The American Medical Association released a statement yesterday in support of value-based pricing of pharmaceuticals. However, AMA claims that value-based pricing should follow the following core principles.
- Value-based prices of pharmaceuticals should be determined by objective, independent entities. They also should be evidence-based and the result of valid and reliable inputs and data that incorporate rigorous scientific methods including clinical trials, clinical data registries, comparative effectiveness research and robust outcome measures that capture short- and long-term clinical outcomes.
- Processes to determine value-based prices of pharmaceuticals must be transparent, easily accessible to physicians and patients, and provide practicing physicians and researchers a central and significant role. They should also limit administrative burdens on physicians and patients.
- Those same processes should incorporate affordability criteria to help assure patient affordability and limit system-wide budgetary impact.
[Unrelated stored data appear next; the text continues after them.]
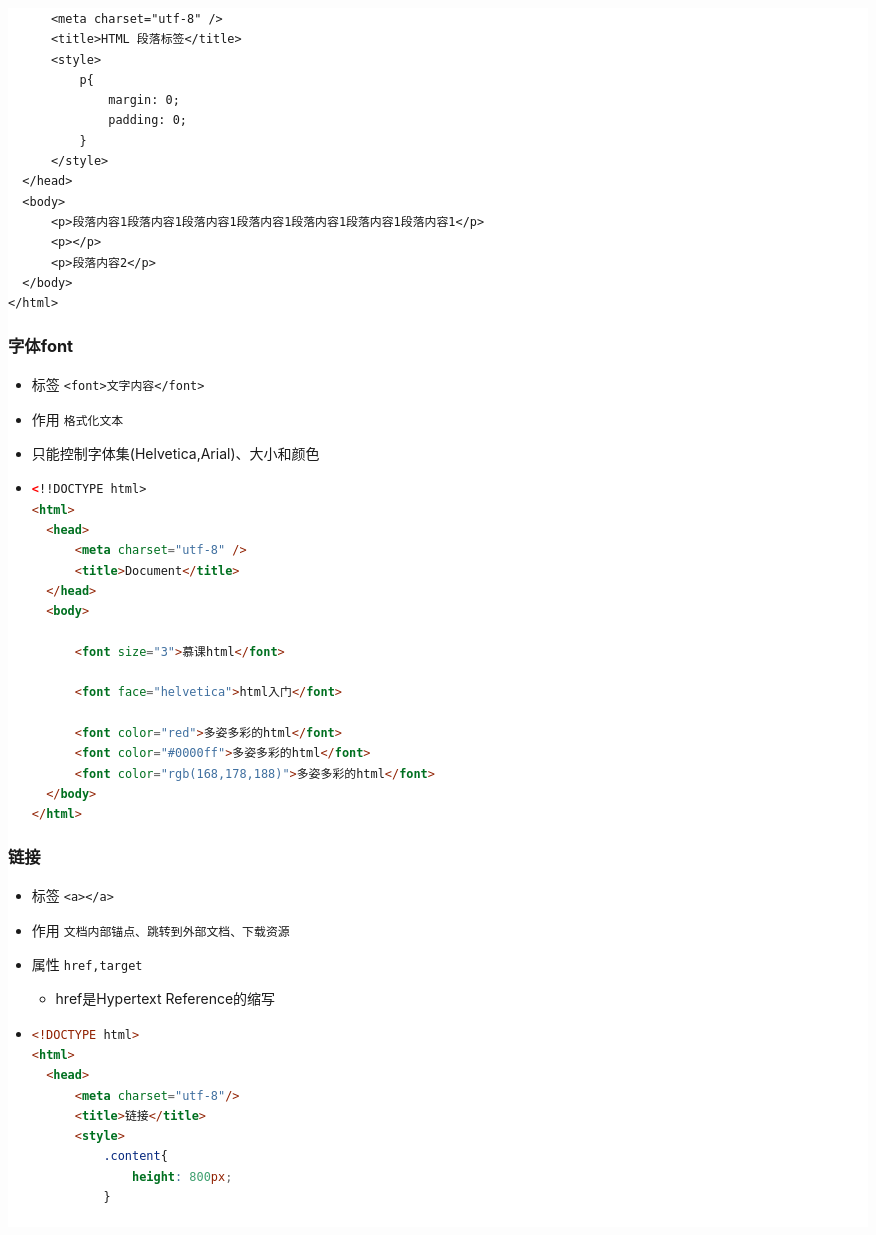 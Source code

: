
   ```
  		<meta charset="utf-8" />
  		<title>HTML 段落标签</title>
  		<style>
  			p{
  				margin: 0;
  				padding: 0;
  			}
  		</style>
  	</head>
  	<body>
  		<p>段落内容1段落内容1段落内容1段落内容1段落内容1段落内容1段落内容1</p>
  		<p></p>
  		<p>段落内容2</p>
  	</body>
  </html>
  ```

### 字体font

- 标签 `<font>文字内容</font>`

- 作用 `格式化文本`

- 只能控制字体集(Helvetica,Arial)、大小和颜色

- ```html
  <!!DOCTYPE html>
  <html>
  	<head>
  		<meta charset="utf-8" />
  		<title>Document</title>
  	</head>
  	<body>
  		
  		<font size="3">慕课html</font>
  		
  		<font face="helvetica">html入门</font>
  		
  		<font color="red">多姿多彩的html</font>
  		<font color="#0000ff">多姿多彩的html</font>
  		<font color="rgb(168,178,188)">多姿多彩的html</font>
  	</body>
  </html>
  ```

### 链接

- 标签 `<a></a>`

- 作用 `文档内部锚点、跳转到外部文档、下载资源`

- 属性 `href,target`

  - href是Hypertext Reference的缩写

- ```html
  <!DOCTYPE html>
  <html>
  	<head>
  		<meta charset="utf-8"/>
  		<title>链接</title>
  		<style>
  			.content{
  				height: 800px;
  			}
  			
  ```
- Value-based pricing of pharmaceuticals should allow for patient variation and physician discretion.
Not only are payers and policymakers getting on board with value-based drug pricing, but providers–like the AMA–and even life sciences companies themselves are getting on board.
In my role as Director of Research at the Innovation and Value Initiative, questions such as how to measure value and the identification of the best methods for tying reimbursement to value are the exactly the questions we are interested in answering with rigorous scientific research.
It’s exciting that there is a growing interest in this area across a broad set of health care stakeholders.